**Prompt:** Only lines containing the word "this" are needed; pull them out of the material.
--- Entries provided ---
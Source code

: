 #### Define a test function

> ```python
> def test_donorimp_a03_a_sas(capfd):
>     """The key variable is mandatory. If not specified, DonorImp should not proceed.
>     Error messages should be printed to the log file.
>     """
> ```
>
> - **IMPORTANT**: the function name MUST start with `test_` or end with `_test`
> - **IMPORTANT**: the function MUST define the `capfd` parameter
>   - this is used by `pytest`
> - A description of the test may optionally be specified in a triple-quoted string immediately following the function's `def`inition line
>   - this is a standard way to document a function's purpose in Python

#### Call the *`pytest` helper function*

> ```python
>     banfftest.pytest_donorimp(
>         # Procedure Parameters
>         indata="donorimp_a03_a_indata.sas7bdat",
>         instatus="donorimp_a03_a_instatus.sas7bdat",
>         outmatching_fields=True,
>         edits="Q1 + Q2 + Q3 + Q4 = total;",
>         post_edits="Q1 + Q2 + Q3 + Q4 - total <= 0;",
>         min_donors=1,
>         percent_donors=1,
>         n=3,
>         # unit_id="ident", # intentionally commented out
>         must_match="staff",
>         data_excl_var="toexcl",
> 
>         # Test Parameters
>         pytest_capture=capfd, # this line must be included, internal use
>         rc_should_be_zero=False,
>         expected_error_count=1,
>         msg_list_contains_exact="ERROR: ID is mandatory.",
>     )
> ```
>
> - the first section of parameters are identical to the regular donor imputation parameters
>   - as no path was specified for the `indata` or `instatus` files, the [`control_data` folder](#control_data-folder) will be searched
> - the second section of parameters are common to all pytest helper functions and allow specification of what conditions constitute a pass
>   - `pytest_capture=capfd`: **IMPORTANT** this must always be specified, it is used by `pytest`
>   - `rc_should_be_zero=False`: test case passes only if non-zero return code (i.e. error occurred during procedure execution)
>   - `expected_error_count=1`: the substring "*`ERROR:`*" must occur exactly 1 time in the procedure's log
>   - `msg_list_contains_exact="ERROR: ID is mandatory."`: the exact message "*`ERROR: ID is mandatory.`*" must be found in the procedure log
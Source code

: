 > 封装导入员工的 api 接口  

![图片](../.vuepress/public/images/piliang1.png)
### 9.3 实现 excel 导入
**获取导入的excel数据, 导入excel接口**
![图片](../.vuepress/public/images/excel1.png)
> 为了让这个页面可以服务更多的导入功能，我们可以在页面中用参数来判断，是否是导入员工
---
**Task answer:**
>   - this is used by `pytest`
>   - this is a standard way to document a function's purpose in Python
>         pytest_capture=capfd, # this line must be included, internal use
>   - `pytest_capture=capfd`: **IMPORTANT** this must always be specified, it is used by `pytest`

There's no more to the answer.